= INPUT RECORDS =
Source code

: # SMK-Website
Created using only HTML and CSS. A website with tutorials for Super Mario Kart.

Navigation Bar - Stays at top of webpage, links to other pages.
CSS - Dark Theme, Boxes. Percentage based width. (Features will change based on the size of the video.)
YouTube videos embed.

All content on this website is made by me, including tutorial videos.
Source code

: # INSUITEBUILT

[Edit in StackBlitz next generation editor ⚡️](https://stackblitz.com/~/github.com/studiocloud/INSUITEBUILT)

= WHAT IS EXPECTED =
Repeat the material above in full so that each line matches the original exactly.

= ANSWER TO THIS EXERCISE =
Source code

: # SMK-Website
Created using only HTML and CSS. A website with tutorials for Super Mario Kart.

Navigation Bar - Stays at top of webpage, links to other pages.
CSS - Dark Theme, Boxes. Percentage based width. (Features will change based on the size of the video.)
YouTube videos embed.

All content on this website is made by me, including tutorial videos.
Source code

: # INSUITEBUILT

[Edit in StackBlitz next generation editor ⚡️](https://stackblitz.com/~/github.com/studiocloud/INSUITEBUILT)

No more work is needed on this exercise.